• **Exercise details**
Tally up the lines in the following entries where the string "media" appears, and answer with the number alone.

[Items from a dataset]
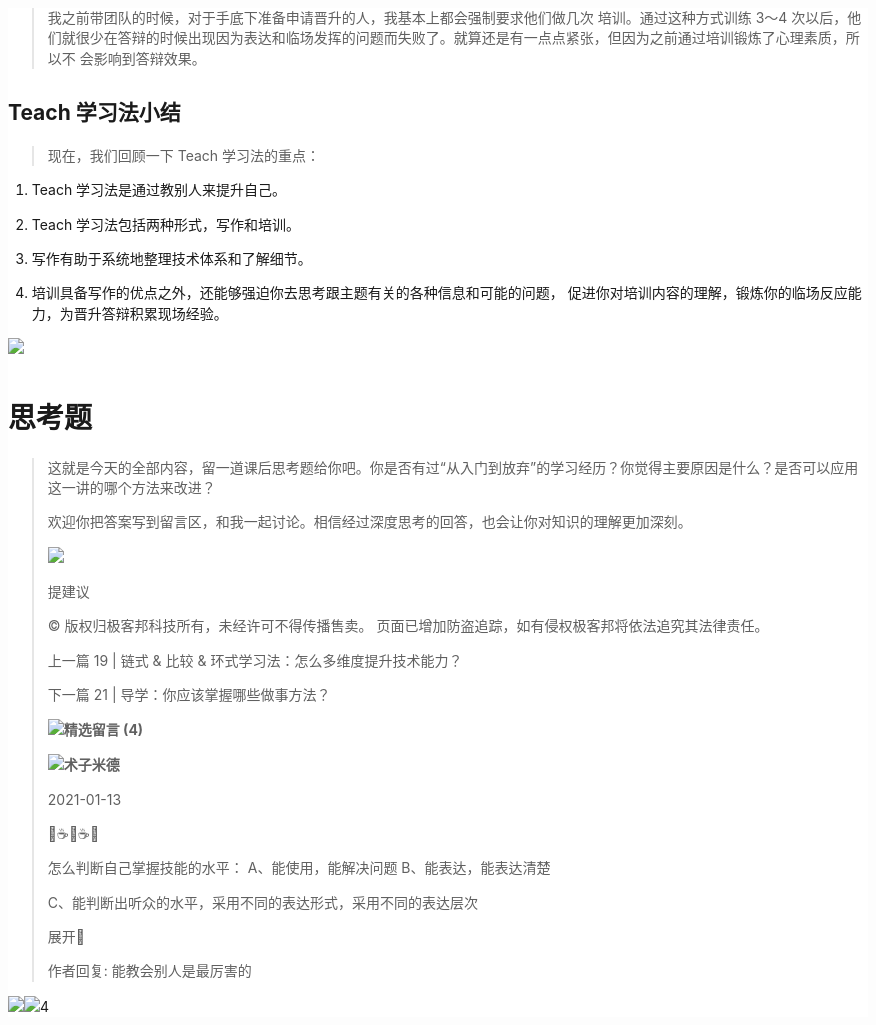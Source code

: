 >
> 我之前带团队的时候，对于手底下准备申请晋升的人，我基本上都会强制要求他们做几次 培训。通过这种方式训练 3～4 次以后，他们就很少在答辩的时候出现因为表达和临场发挥的问题而失败了。就算还是有一点点紧张，但因为之前通过培训锻炼了心理素质，所以不 会影响到答辩效果。

## Teach 学习法小结

> 现在，我们回顾一下 Teach 学习法的重点：

1.  Teach 学习法是通过教别人来提升自己。

2.  Teach 学习法包括两种形式，写作和培训。

3.  写作有助于系统地整理技术体系和了解细节。

4.  培训具备写作的优点之外，还能够强迫你去思考跟主题有关的各种信息和可能的问题， 促进你对培训内容的理解，锻炼你的临场反应能力，为晋升答辩积累现场经验。

![](media/image13.png)

# 思考题

> 这就是今天的全部内容，留一道课后思考题给你吧。你是否有过“从入门到放弃”的学习经历？你觉得主要原因是什么？是否可以应用这一讲的哪个方法来改进？
>
> 欢迎你把答案写到留言区，和我一起讨论。相信经过深度思考的回答，也会让你对知识的理解更加深刻。
>
> ![](media/image14.png)
>
> 提建议
>
> © 版权归极客邦科技所有，未经许可不得传播售卖。 页面已增加防盗追踪，如有侵权极客邦将依法追究其法律责任。
>
> 上一篇 19 \| 链式 & 比较 & 环式学习法：怎么多维度提升技术能力？
>
> 下一篇 21 \| 导学：你应该掌握哪些做事方法？
>
> ![](media/image15.png)**精选留言 (4)**
>
> ![](media/image17.png)**术子米德**
>
> 2021-01-13
>
> 🤔☕🤔☕🤔
>
> 怎么判断自己掌握技能的水平： A、能使用，能解决问题 B、能表达，能表达清楚
>
> C、能判断出听众的水平，采用不同的表达形式，采用不同的表达层次
>
> 展开
>
> 作者回复: 能教会别人是最厉害的

![](media/image18.png)![](media/image19.png)4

• **The completed task**
5